The latest review into the future of the high street ‘Beyond Retail’ follows fast on a report published in September 2013 called ‘The Vanishing High Street by the veteran retailer Bill Grimsey. His report was accompanied by heated disagreement with his predecessor Mary Portas, author of the Portas Review despite the fact that in many cases, their views converge.
As one leading retail journal points out: both the Portas and the Grimsey report call for town centre teams (Grimsey prefers commission) to spearhead a strategy of renewal. Both want free car parking to attract people back to town centres and both call for an overhaul of the business rate system, a reduction in empty units on high streets, and a more joined up planning process. The latest report ‘Beyond Retail’ more or less follows suit.

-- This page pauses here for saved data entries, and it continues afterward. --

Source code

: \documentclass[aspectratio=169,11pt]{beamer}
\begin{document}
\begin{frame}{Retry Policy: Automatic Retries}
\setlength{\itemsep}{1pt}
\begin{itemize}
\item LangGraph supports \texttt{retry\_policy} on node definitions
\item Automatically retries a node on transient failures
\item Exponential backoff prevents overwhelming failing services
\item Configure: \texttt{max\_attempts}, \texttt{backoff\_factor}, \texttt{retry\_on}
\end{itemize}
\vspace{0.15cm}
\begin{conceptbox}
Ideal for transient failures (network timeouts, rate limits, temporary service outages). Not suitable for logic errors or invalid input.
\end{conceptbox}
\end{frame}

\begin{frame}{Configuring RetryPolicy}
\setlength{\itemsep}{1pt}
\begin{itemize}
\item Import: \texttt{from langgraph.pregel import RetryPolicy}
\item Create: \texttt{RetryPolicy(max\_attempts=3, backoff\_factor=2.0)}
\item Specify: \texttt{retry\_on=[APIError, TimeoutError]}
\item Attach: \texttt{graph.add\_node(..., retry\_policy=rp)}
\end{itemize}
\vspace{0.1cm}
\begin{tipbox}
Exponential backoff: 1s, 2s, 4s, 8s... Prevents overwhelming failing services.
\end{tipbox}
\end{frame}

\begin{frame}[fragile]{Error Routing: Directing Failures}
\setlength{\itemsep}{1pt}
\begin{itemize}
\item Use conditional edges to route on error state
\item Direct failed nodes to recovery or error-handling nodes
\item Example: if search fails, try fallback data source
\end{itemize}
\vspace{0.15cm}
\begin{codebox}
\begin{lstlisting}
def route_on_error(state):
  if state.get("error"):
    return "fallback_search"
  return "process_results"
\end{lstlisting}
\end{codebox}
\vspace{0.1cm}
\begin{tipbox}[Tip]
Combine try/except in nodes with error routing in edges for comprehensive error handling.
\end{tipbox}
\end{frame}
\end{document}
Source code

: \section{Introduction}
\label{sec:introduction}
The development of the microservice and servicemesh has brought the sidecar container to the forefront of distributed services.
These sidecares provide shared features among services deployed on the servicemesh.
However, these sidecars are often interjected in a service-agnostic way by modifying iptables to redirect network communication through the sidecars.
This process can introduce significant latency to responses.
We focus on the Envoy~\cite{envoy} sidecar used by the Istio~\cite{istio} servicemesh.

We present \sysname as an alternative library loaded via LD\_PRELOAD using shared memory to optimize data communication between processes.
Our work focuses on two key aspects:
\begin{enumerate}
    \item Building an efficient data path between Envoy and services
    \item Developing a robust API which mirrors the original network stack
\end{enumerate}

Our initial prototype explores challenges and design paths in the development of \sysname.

That is the key message from all three reports , with the latest report Beyond Retail explicitly claiming that we simply have too much retail space. Why has this happened? Because the long recessionary downturn and reduced incomes has combined with the rise of large scale out-of-town shopping centres and the migration to e-commerce, to shrink traditional retail, leaving town centres with too many shops.
Interestingly – and with no small hint of menace – the latest report Beyond Retail sees the solution not in planning curbs to reduce retail space in out of town shopping centres – something that the Portas Report urges -but instead pushes for greater planning flexibility to tackle ‘fragmented ownership within towns’ and for local authorities to pursue a “more pro-active and aggressive approach to using their compulsory purchase order (CPO) powers to facilitate long-term change.” It sees multiple ownership in town centres as a barrier to change that must be addressed head on with a ‘bold and strategic land assembly’ that offers ‘opportunities of scale and worth’ to private investors and property developers. Private investment can be incentivised by ‘local authority guarantees to attract low cost infrastructure funding’ and public-private partnerships might even include mentoring and “training local authority staff involved in the development planning process. … and sharing best practice particularly in relation to development, masterplanning and CPO [compulsory purchase orders] to support town centre remodelling”.

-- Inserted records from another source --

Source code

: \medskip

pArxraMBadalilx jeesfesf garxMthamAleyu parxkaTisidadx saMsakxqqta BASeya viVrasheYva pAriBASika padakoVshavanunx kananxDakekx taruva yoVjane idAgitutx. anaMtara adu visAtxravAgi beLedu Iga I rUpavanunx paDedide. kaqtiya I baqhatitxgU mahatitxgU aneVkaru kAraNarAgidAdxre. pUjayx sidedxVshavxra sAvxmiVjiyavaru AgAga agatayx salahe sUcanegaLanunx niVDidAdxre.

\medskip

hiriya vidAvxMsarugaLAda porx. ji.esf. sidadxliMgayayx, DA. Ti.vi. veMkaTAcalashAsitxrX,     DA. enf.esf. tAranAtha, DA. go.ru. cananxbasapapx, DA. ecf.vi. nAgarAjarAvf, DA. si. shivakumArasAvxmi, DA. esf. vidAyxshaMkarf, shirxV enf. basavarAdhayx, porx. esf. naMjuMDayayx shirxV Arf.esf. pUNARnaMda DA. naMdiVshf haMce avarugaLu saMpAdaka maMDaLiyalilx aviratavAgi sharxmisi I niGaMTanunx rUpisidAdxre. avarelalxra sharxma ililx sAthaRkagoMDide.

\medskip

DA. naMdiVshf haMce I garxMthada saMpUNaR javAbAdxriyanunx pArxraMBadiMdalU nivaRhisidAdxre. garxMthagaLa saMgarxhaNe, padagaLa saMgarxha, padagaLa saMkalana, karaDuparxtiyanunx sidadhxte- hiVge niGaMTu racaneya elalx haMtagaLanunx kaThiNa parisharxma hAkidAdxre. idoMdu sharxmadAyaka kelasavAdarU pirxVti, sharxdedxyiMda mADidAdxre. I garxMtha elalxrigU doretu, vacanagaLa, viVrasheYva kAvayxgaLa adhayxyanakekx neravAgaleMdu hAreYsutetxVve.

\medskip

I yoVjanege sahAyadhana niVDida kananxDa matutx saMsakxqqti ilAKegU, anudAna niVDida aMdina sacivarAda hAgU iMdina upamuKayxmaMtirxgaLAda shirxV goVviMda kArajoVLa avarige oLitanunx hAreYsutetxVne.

In short the report, while containing helpful, even valuable information, reads like a blueprint for a land grab. Small independent businesses and landlords out. Big developers backed by big investment in. All run according to a ‘masterplan’ with local government acting as the foot soldier.

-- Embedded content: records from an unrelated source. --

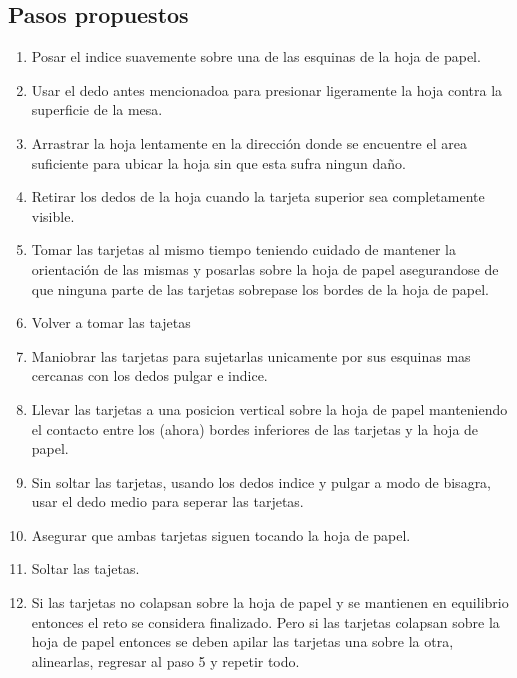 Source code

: \documentclass{article}
\begin{document}
\subsection{Pasos propuestos}
%
\begin{enumerate}
    \item Posar el indice suavemente sobre una de las esquinas de la hoja de papel.
    \item Usar el dedo antes mencionadoa para presionar ligeramente la hoja contra la superficie de la mesa.
    \item Arrastrar la hoja lentamente en la dirección donde se encuentre el area suficiente para ubicar la hoja sin que esta sufra ningun daño.
    \item Retirar los dedos de la hoja cuando la tarjeta superior sea completamente visible.
    \item Tomar las tarjetas al mismo tiempo teniendo cuidado de mantener la orientación de las mismas y posarlas sobre la hoja de papel asegurandose de que ninguna parte de las tarjetas sobrepase los bordes de la hoja de papel.
    \item Volver a tomar las tajetas
    \item Maniobrar las tarjetas para sujetarlas unicamente por sus esquinas mas cercanas con los dedos pulgar e indice.
    \item Llevar las tarjetas a una posicion vertical sobre la hoja de papel manteniendo el contacto entre los (ahora) bordes inferiores de las tarjetas y la hoja de papel.
    \item Sin soltar las tarjetas, usando los dedos indice y pulgar a modo de bisagra, usar el dedo medio para seperar las tarjetas.
    \item Asegurar que ambas tarjetas siguen tocando la hoja de papel.
    \item Soltar las tajetas.
    \item Si las tarjetas no colapsan sobre la hoja de papel y se mantienen en equilibrio entonces el reto se considera finalizado. Pero si las tarjetas colapsan sobre la hoja de papel entonces se deben apilar las tarjetas una sobre la otra, alinearlas, regresar al paso 5 y repetir todo.
\end{enumerate}
\end{document}
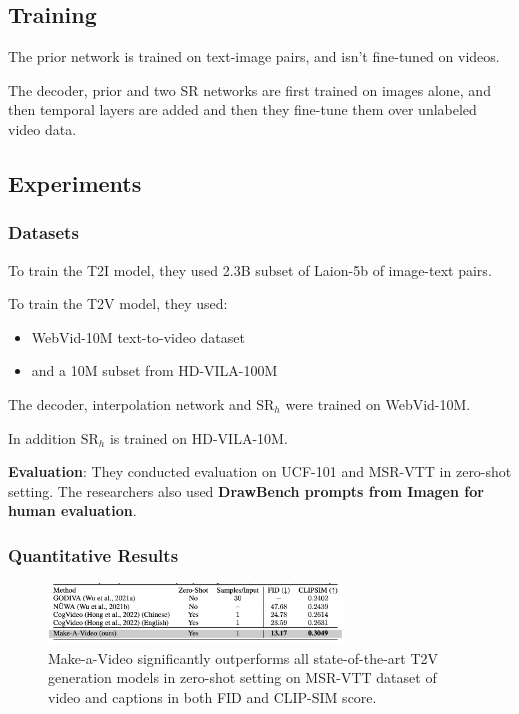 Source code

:\subsection{Training}

The prior network is trained on text-image pairs, and isn't fine-tuned on videos.

The decoder, prior and two SR networks are first trained on images alone, and then temporal layers are added and then they fine-tune them over unlabeled video data.





\subsection{Experiments}

\subsubsection{Datasets}

To train the T2I model, they used 2.3B subset of Laion-5b \cite{laion_5b} of image-text pairs.

To train the T2V model, they used:
\begin{itemize}
    \item WebVid-10M \cite{webvid_10m} text-to-video dataset
    \item and a 10M subset from HD-VILA-100M \cite{hd_vila_100m}
\end{itemize}

The decoder, interpolation network and $\text{SR}_h$ were trained on WebVid-10M.

In addition $\text{SR}_h$ is trained on HD-VILA-10M.

\textbf{Evaluation}: They conducted evaluation on UCF-101 \cite{ucf_101} and MSR-VTT \cite{msr_vtt} in zero-shot setting. The researchers also used \textbf{DrawBench prompts from Imagen for human evaluation}.



\subsubsection{Quantitative Results}

\begin{figure}[h]
    \centering
    \includegraphics[width=0.7\textwidth]{images/make_a_video/zero_shot_eval.png}
    \caption{Make-a-Video significantly outperforms all state-of-the-art T2V generation models in zero-shot setting on MSR-VTT \cite{msr_vtt} dataset of video  and captions in both FID and CLIP-SIM score.}
    \label{fig:make_a_video_zeroshot_eval}
\end{figure}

While this contrasts with passing reference to “the value of independent retailers. …who bring different offers and attractions which should be welcomed and encouraged” the ‘masterplan’ leans towards the needs of multiple retailers, not independent retailers. The aim is to pool and aggregate town centre retail space into larger units which allow major retailers to ‘showroom their full product range and provide an exciting shopper environment’.
High street retail outlets that sell goods which can be digitised – small IT stores that sell computer games, CD’s and DVD’s , booksellers and newsagents, are especially vulnerable to e-commerce alternatives and the Grimsey report cites a 13% fall in high street outlet numbers between 2011-13.
Social media platforms such as Facebook and Pinterest, Instagram and Youtube are also offering new e-commerce possibilities as recommendations by friends along with paid advertising, continue to accelerate the trend towards online shopping.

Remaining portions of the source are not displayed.